> Prompt
Would you print out all of the data exactly and keep the pictures out of it?

[Supplied material]

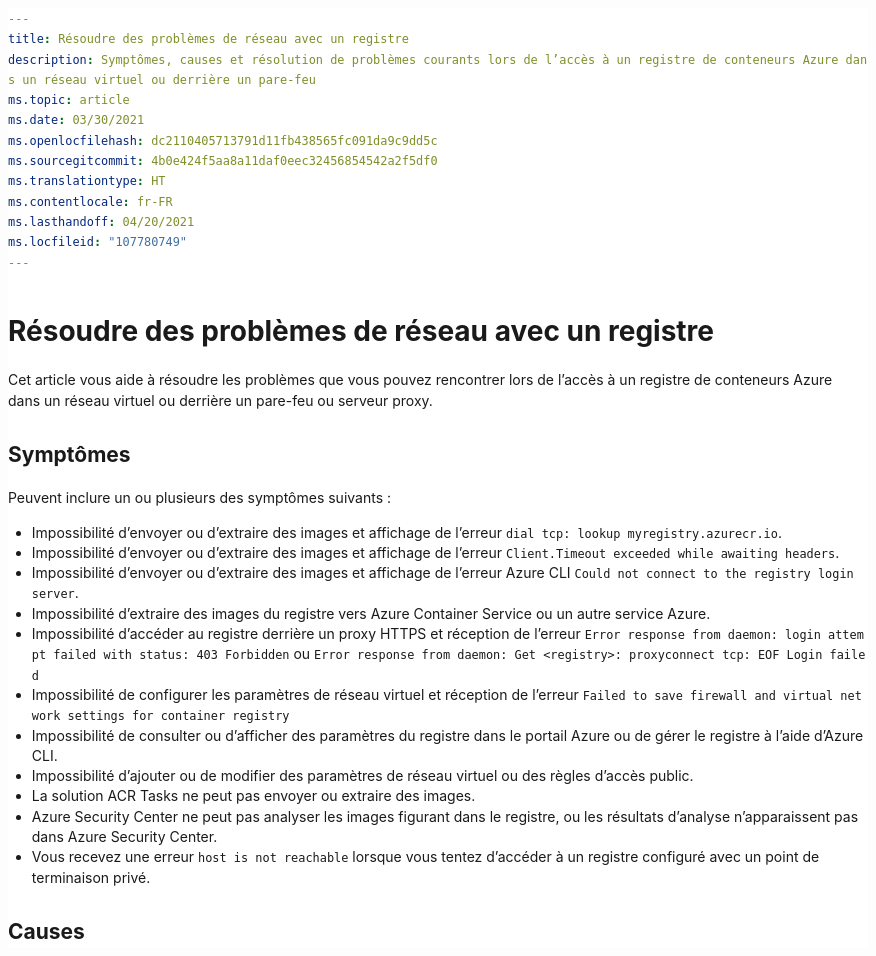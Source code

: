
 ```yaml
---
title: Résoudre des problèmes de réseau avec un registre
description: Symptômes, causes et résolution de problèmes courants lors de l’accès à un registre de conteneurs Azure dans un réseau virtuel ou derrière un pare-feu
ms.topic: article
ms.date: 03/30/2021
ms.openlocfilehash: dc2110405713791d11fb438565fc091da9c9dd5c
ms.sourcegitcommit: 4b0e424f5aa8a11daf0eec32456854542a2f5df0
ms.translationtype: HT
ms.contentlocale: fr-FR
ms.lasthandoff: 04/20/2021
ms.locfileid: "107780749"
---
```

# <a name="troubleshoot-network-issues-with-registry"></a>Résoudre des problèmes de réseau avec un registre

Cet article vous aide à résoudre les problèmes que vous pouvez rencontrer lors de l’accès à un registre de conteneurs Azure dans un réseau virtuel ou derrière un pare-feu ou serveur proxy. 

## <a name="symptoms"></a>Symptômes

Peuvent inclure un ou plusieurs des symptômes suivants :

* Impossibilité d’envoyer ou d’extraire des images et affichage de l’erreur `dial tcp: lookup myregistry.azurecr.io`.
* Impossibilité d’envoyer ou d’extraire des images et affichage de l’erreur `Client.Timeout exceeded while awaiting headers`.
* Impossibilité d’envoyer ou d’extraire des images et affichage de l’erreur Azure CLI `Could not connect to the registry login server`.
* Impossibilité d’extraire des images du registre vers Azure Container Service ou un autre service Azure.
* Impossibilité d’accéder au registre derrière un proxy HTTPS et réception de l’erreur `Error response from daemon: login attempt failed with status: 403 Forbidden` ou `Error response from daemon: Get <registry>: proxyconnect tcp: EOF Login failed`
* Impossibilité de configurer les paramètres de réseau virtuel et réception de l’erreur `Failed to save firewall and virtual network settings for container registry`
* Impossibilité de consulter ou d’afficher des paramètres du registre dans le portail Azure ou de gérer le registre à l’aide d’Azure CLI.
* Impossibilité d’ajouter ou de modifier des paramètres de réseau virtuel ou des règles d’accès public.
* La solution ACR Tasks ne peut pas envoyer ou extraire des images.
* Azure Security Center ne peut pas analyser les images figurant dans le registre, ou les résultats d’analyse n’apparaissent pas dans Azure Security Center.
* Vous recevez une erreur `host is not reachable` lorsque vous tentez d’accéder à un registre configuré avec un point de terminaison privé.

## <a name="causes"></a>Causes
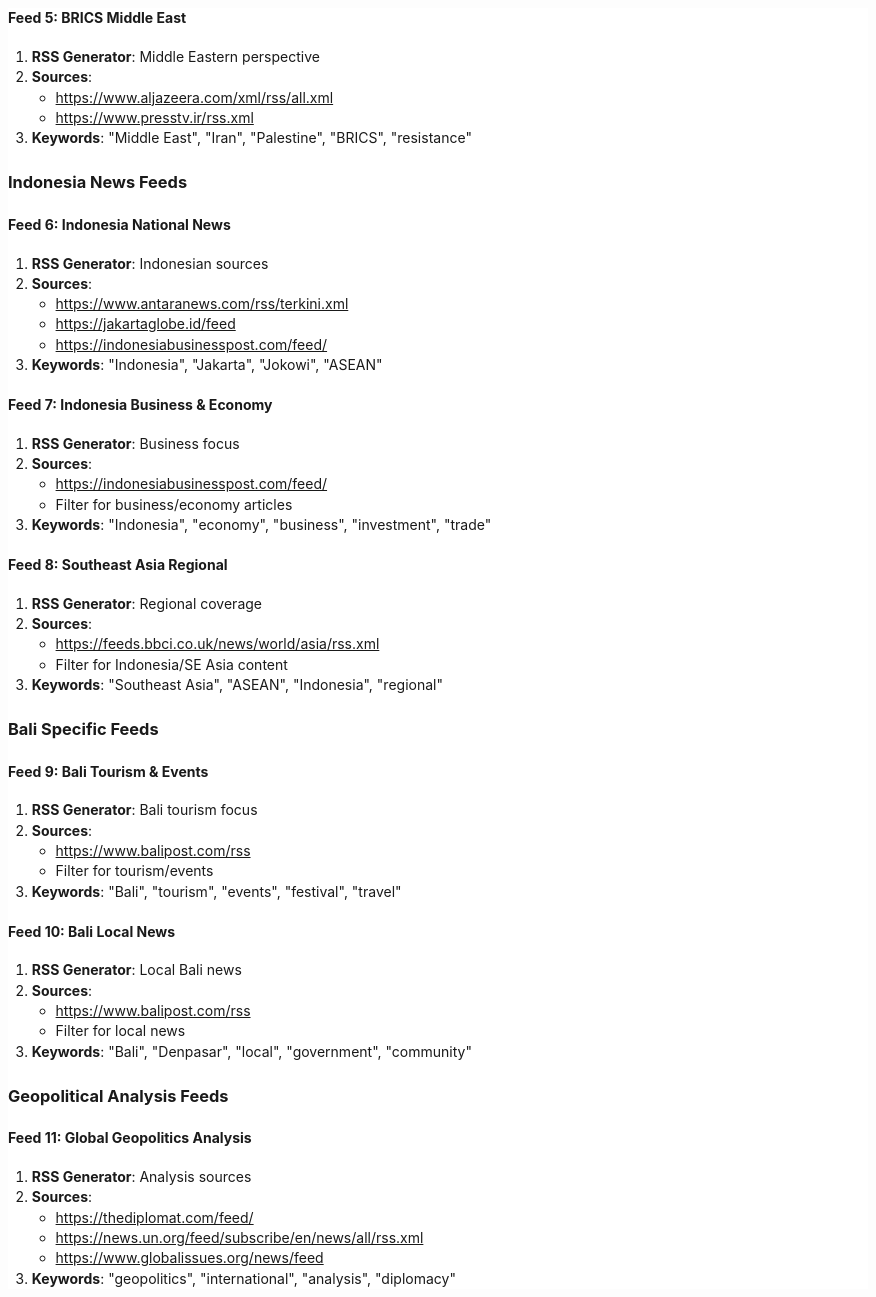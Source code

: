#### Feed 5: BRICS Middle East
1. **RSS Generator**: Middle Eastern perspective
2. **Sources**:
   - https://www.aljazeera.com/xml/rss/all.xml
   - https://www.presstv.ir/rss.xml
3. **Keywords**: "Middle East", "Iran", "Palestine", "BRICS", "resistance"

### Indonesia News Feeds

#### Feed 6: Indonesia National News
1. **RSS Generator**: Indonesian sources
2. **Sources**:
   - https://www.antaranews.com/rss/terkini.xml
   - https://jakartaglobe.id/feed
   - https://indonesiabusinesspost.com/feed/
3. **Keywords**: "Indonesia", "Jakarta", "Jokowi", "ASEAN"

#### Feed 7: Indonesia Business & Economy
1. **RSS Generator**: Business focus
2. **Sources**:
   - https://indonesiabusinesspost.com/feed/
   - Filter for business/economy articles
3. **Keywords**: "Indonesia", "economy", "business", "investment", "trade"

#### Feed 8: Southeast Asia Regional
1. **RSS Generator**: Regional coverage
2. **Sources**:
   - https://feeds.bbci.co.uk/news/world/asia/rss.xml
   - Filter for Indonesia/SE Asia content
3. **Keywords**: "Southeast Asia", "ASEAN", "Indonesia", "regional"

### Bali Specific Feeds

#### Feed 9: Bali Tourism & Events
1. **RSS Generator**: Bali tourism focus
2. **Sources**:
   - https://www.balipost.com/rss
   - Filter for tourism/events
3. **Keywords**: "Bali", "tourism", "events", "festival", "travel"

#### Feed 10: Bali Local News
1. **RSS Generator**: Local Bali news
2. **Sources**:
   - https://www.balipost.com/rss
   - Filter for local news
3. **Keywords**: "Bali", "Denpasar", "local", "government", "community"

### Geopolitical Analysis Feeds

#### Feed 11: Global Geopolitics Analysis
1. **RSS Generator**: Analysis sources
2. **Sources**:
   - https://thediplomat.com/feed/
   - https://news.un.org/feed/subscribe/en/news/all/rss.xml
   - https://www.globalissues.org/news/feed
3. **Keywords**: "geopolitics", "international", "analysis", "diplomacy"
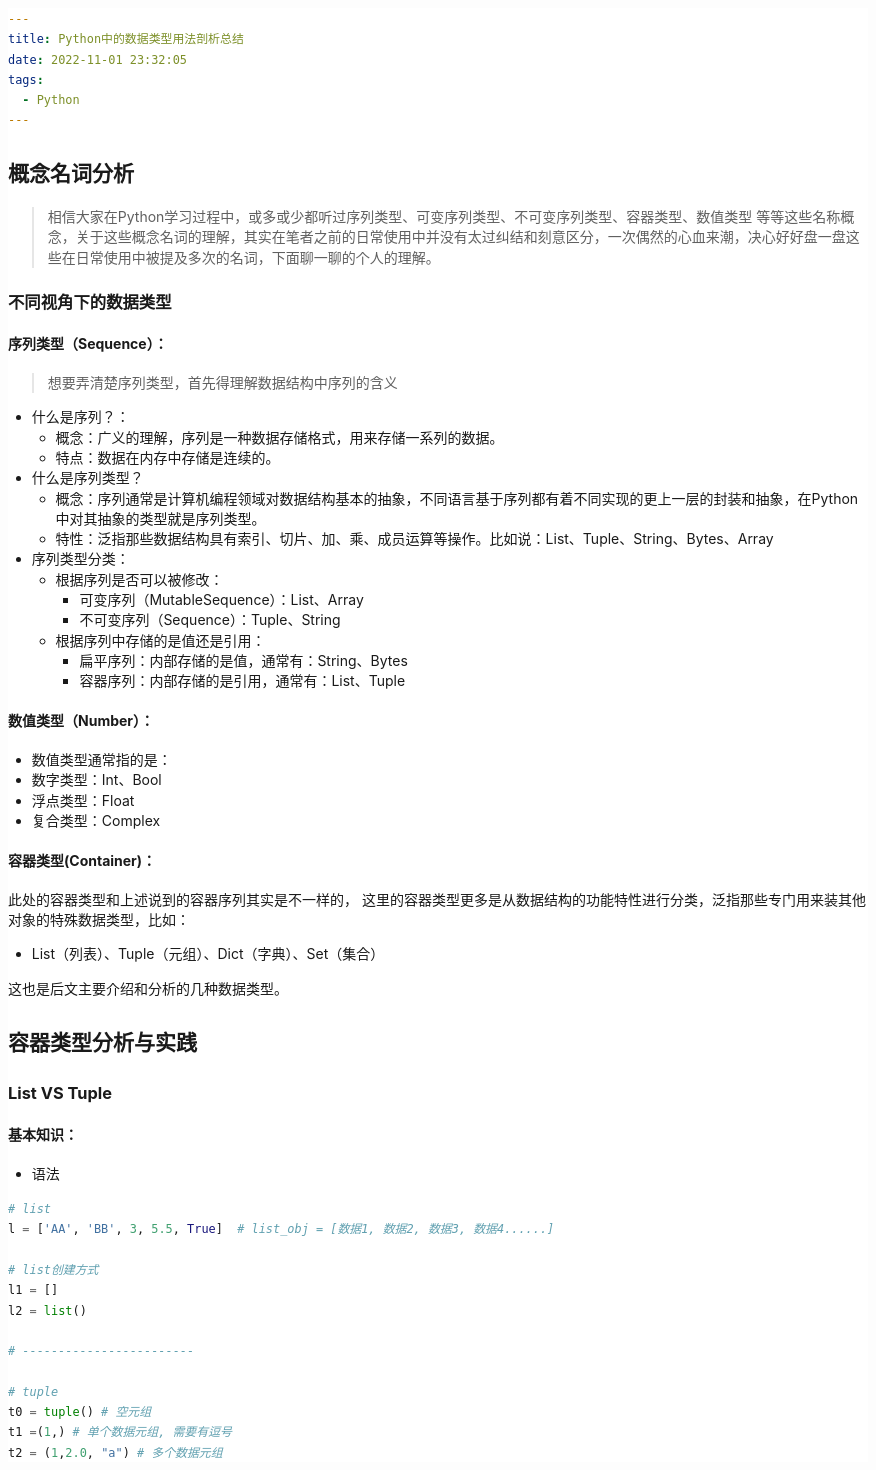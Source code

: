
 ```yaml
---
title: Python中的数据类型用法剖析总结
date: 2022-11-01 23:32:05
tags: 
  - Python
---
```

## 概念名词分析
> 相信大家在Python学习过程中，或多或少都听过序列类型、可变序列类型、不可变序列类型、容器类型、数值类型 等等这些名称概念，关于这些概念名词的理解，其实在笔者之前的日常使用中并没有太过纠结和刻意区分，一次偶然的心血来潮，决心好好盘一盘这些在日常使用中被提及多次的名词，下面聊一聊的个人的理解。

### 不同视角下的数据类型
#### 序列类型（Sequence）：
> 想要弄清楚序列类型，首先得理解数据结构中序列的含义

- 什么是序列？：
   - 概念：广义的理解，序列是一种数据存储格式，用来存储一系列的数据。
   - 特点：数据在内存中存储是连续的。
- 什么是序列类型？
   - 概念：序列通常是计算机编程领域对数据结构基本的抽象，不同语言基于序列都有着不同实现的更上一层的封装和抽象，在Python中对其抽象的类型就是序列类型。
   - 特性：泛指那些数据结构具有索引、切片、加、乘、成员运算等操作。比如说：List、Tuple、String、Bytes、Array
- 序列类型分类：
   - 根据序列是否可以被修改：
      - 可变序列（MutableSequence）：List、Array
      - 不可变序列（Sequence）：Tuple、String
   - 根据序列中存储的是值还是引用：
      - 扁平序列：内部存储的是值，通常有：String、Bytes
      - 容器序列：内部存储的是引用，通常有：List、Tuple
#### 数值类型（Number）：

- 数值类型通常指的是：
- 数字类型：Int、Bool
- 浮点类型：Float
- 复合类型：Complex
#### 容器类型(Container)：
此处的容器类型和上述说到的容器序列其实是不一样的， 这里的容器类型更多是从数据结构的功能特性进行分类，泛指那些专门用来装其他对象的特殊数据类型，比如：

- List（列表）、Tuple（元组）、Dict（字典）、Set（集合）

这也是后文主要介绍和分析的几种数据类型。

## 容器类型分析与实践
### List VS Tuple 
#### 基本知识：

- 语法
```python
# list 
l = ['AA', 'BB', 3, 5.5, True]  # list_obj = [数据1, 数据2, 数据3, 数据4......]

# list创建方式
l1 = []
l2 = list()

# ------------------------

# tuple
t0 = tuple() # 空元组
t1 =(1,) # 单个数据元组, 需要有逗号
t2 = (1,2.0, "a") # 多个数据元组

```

[/Supplied material]

> Reply
Source code

:
 ```yaml
---
title: Résoudre des problèmes de réseau avec un registre
description: Symptômes, causes et résolution de problèmes courants lors de l’accès à un registre de conteneurs Azure dans un réseau virtuel ou derrière un pare-feu
ms.topic: article
ms.date: 03/30/2021
ms.openlocfilehash: dc2110405713791d11fb438565fc091da9c9dd5c
ms.sourcegitcommit: 4b0e424f5aa8a11daf0eec32456854542a2f5df0
ms.translationtype: HT
ms.contentlocale: fr-FR
ms.lasthandoff: 04/20/2021
ms.locfileid: "107780749"
---
```

# <a name="troubleshoot-network-issues-with-registry"></a>Résoudre des problèmes de réseau avec un registre

Cet article vous aide à résoudre les problèmes que vous pouvez rencontrer lors de l’accès à un registre de conteneurs Azure dans un réseau virtuel ou derrière un pare-feu ou serveur proxy. 

## <a name="symptoms"></a>Symptômes

Peuvent inclure un ou plusieurs des symptômes suivants :

* Impossibilité d’envoyer ou d’extraire des images et affichage de l’erreur `dial tcp: lookup myregistry.azurecr.io`.
* Impossibilité d’envoyer ou d’extraire des images et affichage de l’erreur `Client.Timeout exceeded while awaiting headers`.
* Impossibilité d’envoyer ou d’extraire des images et affichage de l’erreur Azure CLI `Could not connect to the registry login server`.
* Impossibilité d’extraire des images du registre vers Azure Container Service ou un autre service Azure.
* Impossibilité d’accéder au registre derrière un proxy HTTPS et réception de l’erreur `Error response from daemon: login attempt failed with status: 403 Forbidden` ou `Error response from daemon: Get <registry>: proxyconnect tcp: EOF Login failed`
* Impossibilité de configurer les paramètres de réseau virtuel et réception de l’erreur `Failed to save firewall and virtual network settings for container registry`
* Impossibilité de consulter ou d’afficher des paramètres du registre dans le portail Azure ou de gérer le registre à l’aide d’Azure CLI.
* Impossibilité d’ajouter ou de modifier des paramètres de réseau virtuel ou des règles d’accès public.
* La solution ACR Tasks ne peut pas envoyer ou extraire des images.
* Azure Security Center ne peut pas analyser les images figurant dans le registre, ou les résultats d’analyse n’apparaissent pas dans Azure Security Center.
* Vous recevez une erreur `host is not reachable` lorsque vous tentez d’accéder à un registre configuré avec un point de terminaison privé.

## <a name="causes"></a>Causes
Source code

:#### Feed 5: BRICS Middle East
1. **RSS Generator**: Middle Eastern perspective
2. **Sources**:
   - https://www.aljazeera.com/xml/rss/all.xml
   - https://www.presstv.ir/rss.xml
3. **Keywords**: "Middle East", "Iran", "Palestine", "BRICS", "resistance"

### Indonesia News Feeds

#### Feed 6: Indonesia National News
1. **RSS Generator**: Indonesian sources
2. **Sources**:
   - https://www.antaranews.com/rss/terkini.xml
   - https://jakartaglobe.id/feed
   - https://indonesiabusinesspost.com/feed/
3. **Keywords**: "Indonesia", "Jakarta", "Jokowi", "ASEAN"

#### Feed 7: Indonesia Business & Economy
1. **RSS Generator**: Business focus
2. **Sources**:
   - https://indonesiabusinesspost.com/feed/
   - Filter for business/economy articles
3. **Keywords**: "Indonesia", "economy", "business", "investment", "trade"

#### Feed 8: Southeast Asia Regional
1. **RSS Generator**: Regional coverage
2. **Sources**:
   - https://feeds.bbci.co.uk/news/world/asia/rss.xml
   - Filter for Indonesia/SE Asia content
3. **Keywords**: "Southeast Asia", "ASEAN", "Indonesia", "regional"

### Bali Specific Feeds

#### Feed 9: Bali Tourism & Events
1. **RSS Generator**: Bali tourism focus
2. **Sources**:
   - https://www.balipost.com/rss
   - Filter for tourism/events
3. **Keywords**: "Bali", "tourism", "events", "festival", "travel"

#### Feed 10: Bali Local News
1. **RSS Generator**: Local Bali news
2. **Sources**:
   - https://www.balipost.com/rss
   - Filter for local news
3. **Keywords**: "Bali", "Denpasar", "local", "government", "community"

### Geopolitical Analysis Feeds

#### Feed 11: Global Geopolitics Analysis
1. **RSS Generator**: Analysis sources
2. **Sources**:
   - https://thediplomat.com/feed/
   - https://news.un.org/feed/subscribe/en/news/all/rss.xml
   - https://www.globalissues.org/news/feed
3. **Keywords**: "geopolitics", "international", "analysis", "diplomacy"
Source code

:
 ```yaml
---
title: Python中的数据类型用法剖析总结
date: 2022-11-01 23:32:05
tags: 
  - Python
---
```

## 概念名词分析
> 相信大家在Python学习过程中，或多或少都听过序列类型、可变序列类型、不可变序列类型、容器类型、数值类型 等等这些名称概念，关于这些概念名词的理解，其实在笔者之前的日常使用中并没有太过纠结和刻意区分，一次偶然的心血来潮，决心好好盘一盘这些在日常使用中被提及多次的名词，下面聊一聊的个人的理解。

### 不同视角下的数据类型
#### 序列类型（Sequence）：
> 想要弄清楚序列类型，首先得理解数据结构中序列的含义

- 什么是序列？：
   - 概念：广义的理解，序列是一种数据存储格式，用来存储一系列的数据。
   - 特点：数据在内存中存储是连续的。
- 什么是序列类型？
   - 概念：序列通常是计算机编程领域对数据结构基本的抽象，不同语言基于序列都有着不同实现的更上一层的封装和抽象，在Python中对其抽象的类型就是序列类型。
   - 特性：泛指那些数据结构具有索引、切片、加、乘、成员运算等操作。比如说：List、Tuple、String、Bytes、Array
- 序列类型分类：
   - 根据序列是否可以被修改：
      - 可变序列（MutableSequence）：List、Array
      - 不可变序列（Sequence）：Tuple、String
   - 根据序列中存储的是值还是引用：
      - 扁平序列：内部存储的是值，通常有：String、Bytes
      - 容器序列：内部存储的是引用，通常有：List、Tuple
#### 数值类型（Number）：

- 数值类型通常指的是：
- 数字类型：Int、Bool
- 浮点类型：Float
- 复合类型：Complex
#### 容器类型(Container)：
此处的容器类型和上述说到的容器序列其实是不一样的， 这里的容器类型更多是从数据结构的功能特性进行分类，泛指那些专门用来装其他对象的特殊数据类型，比如：

- List（列表）、Tuple（元组）、Dict（字典）、Set（集合）

这也是后文主要介绍和分析的几种数据类型。

## 容器类型分析与实践
### List VS Tuple 
#### 基本知识：

- 语法
```python
# list 
l = ['AA', 'BB', 3, 5.5, True]  # list_obj = [数据1, 数据2, 数据3, 数据4......]

# list创建方式
l1 = []
l2 = list()

# ------------------------

# tuple
t0 = tuple() # 空元组
t1 =(1,) # 单个数据元组, 需要有逗号
t2 = (1,2.0, "a") # 多个数据元组

```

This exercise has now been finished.